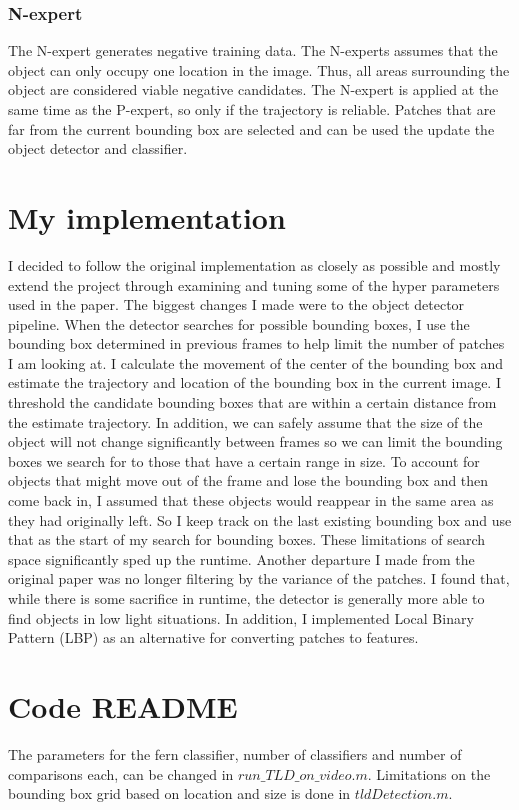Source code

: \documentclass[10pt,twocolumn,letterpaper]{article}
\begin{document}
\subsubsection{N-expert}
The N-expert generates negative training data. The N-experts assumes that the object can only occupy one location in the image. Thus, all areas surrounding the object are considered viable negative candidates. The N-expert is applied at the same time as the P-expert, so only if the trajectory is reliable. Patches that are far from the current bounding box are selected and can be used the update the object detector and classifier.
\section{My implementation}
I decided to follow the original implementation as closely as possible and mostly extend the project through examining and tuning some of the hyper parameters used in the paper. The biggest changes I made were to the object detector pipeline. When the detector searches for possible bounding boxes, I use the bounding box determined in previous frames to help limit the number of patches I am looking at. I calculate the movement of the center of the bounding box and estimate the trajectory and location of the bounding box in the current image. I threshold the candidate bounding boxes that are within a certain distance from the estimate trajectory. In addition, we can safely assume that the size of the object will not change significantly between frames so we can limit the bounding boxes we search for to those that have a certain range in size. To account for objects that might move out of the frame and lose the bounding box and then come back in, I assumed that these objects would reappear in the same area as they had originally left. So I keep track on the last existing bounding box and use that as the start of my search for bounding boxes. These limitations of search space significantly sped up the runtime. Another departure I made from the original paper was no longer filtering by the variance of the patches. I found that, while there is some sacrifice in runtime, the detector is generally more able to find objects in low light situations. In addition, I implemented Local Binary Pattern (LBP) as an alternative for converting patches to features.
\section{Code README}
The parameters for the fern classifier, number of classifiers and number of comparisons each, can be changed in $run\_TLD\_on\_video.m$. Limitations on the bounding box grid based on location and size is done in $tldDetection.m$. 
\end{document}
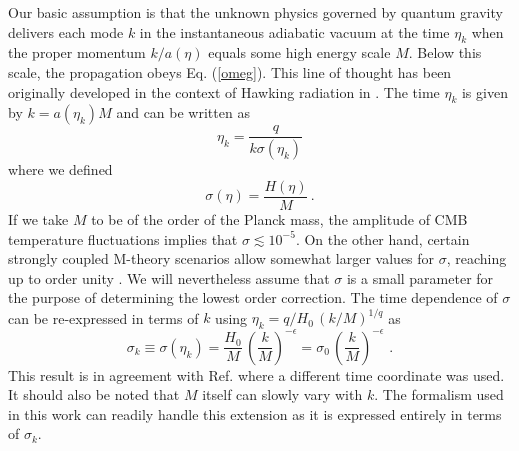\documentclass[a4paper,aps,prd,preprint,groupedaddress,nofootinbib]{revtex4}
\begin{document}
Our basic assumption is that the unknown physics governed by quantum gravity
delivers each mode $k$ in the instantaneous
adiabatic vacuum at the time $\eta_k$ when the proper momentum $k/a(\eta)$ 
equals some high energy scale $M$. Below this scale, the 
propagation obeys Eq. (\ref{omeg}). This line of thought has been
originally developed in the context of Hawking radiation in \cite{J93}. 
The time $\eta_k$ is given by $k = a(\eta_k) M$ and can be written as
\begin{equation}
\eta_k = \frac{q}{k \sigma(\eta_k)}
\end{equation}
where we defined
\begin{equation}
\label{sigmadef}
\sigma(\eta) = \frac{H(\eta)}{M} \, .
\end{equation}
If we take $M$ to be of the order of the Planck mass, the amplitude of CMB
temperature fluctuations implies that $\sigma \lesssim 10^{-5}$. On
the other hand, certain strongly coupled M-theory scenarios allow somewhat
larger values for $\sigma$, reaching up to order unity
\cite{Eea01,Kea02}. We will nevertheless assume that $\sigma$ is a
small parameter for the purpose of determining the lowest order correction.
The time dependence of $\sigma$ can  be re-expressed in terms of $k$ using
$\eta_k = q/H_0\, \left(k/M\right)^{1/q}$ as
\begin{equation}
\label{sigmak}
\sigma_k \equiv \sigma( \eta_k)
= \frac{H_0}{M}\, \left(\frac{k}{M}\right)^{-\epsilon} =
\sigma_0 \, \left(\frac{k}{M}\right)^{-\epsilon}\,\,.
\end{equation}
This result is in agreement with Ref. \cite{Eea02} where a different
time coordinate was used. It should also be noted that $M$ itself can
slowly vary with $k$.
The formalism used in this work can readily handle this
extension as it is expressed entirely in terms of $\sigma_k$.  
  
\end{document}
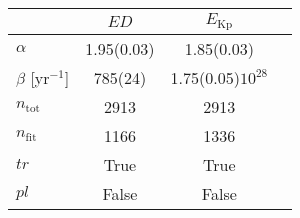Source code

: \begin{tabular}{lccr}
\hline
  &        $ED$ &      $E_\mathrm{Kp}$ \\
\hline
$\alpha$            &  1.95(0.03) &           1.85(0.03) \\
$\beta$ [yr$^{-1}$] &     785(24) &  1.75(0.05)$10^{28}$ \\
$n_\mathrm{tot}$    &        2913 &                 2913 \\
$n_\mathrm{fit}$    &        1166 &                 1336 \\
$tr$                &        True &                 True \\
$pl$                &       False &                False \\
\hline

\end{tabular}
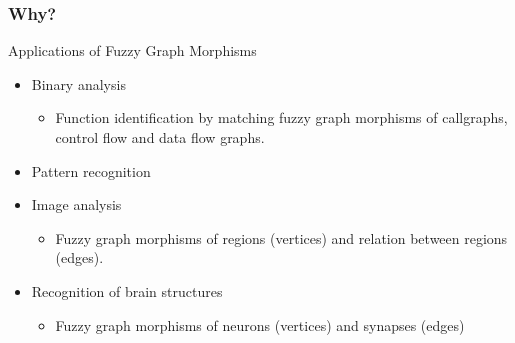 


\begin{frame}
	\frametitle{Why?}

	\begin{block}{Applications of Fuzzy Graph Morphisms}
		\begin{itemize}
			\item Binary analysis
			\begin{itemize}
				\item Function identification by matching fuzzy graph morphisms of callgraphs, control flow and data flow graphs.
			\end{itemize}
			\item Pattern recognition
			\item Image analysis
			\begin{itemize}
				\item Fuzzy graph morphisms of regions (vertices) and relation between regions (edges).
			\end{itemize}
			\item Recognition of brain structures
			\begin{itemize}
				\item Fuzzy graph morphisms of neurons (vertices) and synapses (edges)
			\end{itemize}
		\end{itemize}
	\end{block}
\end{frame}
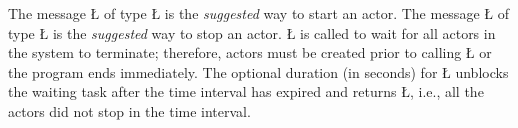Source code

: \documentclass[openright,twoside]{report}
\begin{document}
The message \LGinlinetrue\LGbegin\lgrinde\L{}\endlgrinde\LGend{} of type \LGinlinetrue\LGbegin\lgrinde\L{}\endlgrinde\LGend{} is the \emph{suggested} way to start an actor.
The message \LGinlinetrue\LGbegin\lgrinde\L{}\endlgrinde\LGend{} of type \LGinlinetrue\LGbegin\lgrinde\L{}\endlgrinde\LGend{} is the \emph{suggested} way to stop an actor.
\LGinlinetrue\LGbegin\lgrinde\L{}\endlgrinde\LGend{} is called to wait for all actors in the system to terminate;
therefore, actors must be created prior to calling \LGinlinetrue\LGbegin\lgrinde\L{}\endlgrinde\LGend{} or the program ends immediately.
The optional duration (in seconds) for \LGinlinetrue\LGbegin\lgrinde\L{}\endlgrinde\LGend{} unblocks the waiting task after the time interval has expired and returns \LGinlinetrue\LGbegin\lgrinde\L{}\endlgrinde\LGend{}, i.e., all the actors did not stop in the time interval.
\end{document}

---

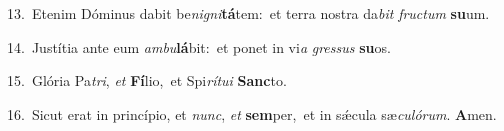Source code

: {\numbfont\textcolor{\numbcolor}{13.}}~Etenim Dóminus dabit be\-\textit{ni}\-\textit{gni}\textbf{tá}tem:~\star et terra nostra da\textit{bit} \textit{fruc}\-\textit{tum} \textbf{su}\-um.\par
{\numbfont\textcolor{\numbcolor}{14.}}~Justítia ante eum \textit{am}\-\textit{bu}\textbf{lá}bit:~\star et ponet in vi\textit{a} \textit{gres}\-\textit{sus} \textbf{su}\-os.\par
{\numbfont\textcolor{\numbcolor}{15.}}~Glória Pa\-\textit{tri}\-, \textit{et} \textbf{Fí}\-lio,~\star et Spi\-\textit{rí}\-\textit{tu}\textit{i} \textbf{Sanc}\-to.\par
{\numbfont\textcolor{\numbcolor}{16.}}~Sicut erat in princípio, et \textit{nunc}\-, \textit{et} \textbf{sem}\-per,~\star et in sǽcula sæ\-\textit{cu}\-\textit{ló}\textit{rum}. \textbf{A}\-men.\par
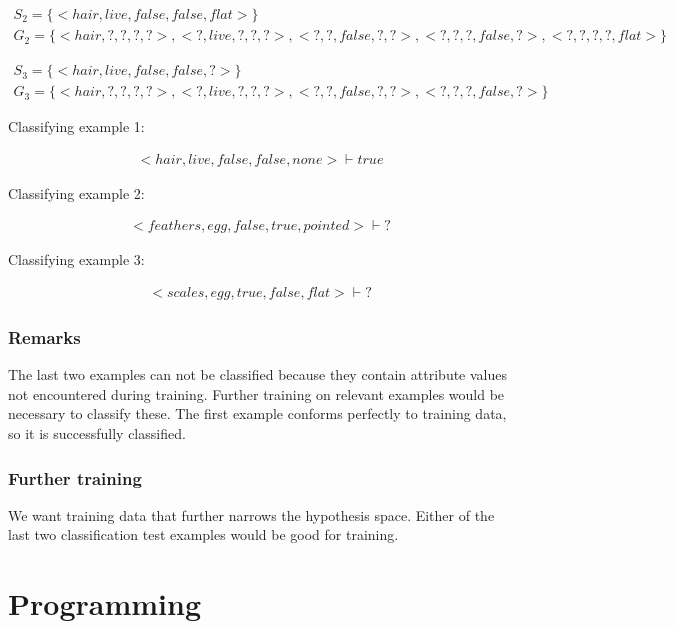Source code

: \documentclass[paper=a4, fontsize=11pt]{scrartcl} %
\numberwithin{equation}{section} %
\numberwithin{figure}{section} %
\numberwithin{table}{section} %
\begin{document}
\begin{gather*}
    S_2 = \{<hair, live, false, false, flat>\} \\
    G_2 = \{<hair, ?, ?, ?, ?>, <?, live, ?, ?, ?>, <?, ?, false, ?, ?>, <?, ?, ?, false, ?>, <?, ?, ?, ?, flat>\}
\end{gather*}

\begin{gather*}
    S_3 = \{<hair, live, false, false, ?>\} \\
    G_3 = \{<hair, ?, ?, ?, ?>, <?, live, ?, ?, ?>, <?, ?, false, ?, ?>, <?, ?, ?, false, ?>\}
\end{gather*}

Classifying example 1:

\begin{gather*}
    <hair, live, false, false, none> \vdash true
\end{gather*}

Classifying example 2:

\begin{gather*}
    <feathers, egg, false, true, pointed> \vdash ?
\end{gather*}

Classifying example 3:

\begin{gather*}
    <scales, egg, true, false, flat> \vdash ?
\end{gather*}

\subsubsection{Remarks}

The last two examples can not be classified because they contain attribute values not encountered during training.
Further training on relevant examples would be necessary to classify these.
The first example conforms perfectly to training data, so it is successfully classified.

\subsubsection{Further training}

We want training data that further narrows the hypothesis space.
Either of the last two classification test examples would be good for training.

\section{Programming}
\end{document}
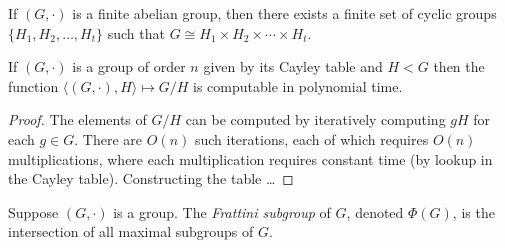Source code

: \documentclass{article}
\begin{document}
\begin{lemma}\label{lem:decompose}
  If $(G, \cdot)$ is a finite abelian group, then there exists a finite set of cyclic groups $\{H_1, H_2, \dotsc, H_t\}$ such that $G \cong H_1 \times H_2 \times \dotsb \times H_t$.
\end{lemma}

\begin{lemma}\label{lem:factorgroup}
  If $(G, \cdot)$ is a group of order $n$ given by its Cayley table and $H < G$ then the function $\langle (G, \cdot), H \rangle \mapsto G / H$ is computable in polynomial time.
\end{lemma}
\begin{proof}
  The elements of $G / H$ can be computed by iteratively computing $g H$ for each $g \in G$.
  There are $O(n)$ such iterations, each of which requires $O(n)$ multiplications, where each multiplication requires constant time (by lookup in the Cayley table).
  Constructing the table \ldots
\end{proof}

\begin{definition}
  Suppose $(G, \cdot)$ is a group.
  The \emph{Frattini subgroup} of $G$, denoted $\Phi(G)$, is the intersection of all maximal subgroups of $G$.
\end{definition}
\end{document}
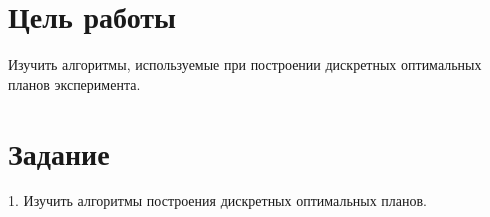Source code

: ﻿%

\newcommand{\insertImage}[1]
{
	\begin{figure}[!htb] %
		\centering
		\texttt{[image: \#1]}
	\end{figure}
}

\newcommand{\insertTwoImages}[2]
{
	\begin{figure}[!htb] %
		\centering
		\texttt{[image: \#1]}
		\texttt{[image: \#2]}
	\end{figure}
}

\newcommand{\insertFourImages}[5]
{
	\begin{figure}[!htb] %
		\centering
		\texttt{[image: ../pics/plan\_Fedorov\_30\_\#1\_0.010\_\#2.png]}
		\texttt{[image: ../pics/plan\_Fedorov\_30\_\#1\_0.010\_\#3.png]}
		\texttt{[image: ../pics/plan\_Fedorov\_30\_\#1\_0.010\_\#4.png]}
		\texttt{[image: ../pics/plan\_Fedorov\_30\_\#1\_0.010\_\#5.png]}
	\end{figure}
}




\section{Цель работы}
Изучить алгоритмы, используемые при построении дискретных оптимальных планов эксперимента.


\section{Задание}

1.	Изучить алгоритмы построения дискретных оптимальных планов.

* * *

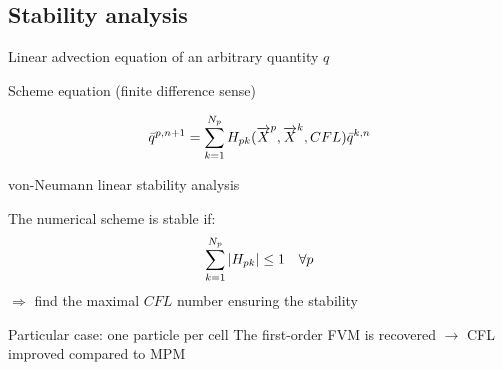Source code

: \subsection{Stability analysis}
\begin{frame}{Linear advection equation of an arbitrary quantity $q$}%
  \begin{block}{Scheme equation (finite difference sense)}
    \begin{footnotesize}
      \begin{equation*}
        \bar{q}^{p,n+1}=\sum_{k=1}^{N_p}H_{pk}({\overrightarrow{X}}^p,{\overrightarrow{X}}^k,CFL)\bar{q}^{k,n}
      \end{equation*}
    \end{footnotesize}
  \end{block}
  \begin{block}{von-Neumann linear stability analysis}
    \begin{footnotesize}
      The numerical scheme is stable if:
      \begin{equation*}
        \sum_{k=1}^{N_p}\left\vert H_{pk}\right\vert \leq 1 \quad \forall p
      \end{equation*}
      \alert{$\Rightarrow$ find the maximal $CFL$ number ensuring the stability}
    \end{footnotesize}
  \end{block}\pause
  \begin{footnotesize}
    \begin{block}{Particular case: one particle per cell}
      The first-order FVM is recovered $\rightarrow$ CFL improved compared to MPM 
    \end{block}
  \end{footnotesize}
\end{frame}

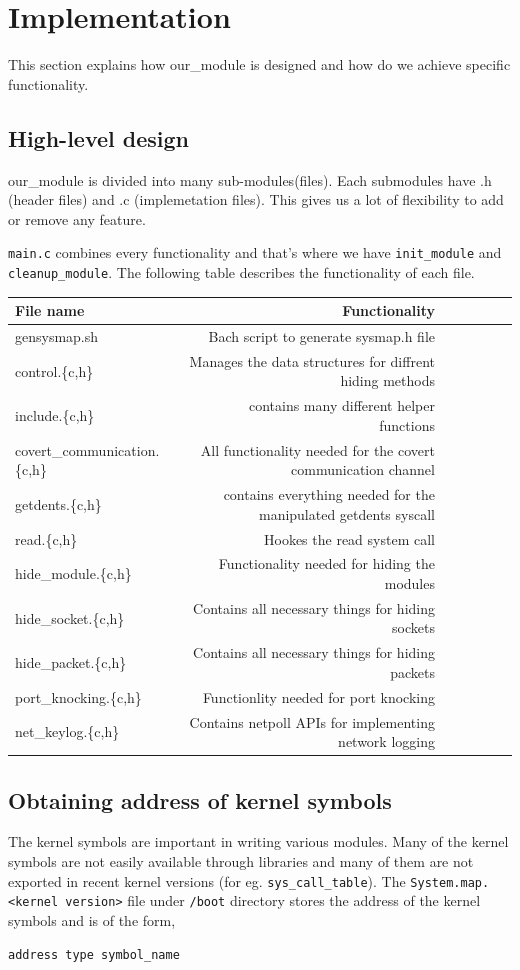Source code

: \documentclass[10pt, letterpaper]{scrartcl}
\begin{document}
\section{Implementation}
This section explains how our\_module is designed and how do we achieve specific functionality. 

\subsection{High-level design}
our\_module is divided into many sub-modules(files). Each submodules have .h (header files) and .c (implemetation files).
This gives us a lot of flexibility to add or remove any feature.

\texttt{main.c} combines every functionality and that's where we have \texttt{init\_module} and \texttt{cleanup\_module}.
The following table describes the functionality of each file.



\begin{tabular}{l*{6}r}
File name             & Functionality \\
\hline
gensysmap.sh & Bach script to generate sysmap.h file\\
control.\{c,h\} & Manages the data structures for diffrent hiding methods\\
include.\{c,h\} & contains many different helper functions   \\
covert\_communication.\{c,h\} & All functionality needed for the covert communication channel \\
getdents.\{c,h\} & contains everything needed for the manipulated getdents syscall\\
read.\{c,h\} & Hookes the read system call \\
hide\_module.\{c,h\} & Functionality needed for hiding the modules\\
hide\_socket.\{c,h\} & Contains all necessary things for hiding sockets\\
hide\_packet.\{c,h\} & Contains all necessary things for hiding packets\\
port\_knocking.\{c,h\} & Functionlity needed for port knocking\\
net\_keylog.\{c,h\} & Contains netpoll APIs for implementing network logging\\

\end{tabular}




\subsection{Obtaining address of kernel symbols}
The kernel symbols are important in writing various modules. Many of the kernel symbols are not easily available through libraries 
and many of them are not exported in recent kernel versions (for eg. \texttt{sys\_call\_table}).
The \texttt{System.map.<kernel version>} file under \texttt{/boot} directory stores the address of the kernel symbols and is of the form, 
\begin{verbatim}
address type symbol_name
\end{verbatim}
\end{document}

_Exercise_: The response must contain every line from the listing above in which the string "symbols" appears.

_Response to this task_:
\subsection{Obtaining address of kernel symbols}
The kernel symbols are important in writing various modules. Many of the kernel symbols are not easily available through libraries 
The \texttt{System.map.<kernel version>} file under \texttt{/boot} directory stores the address of the kernel symbols and is of the form, 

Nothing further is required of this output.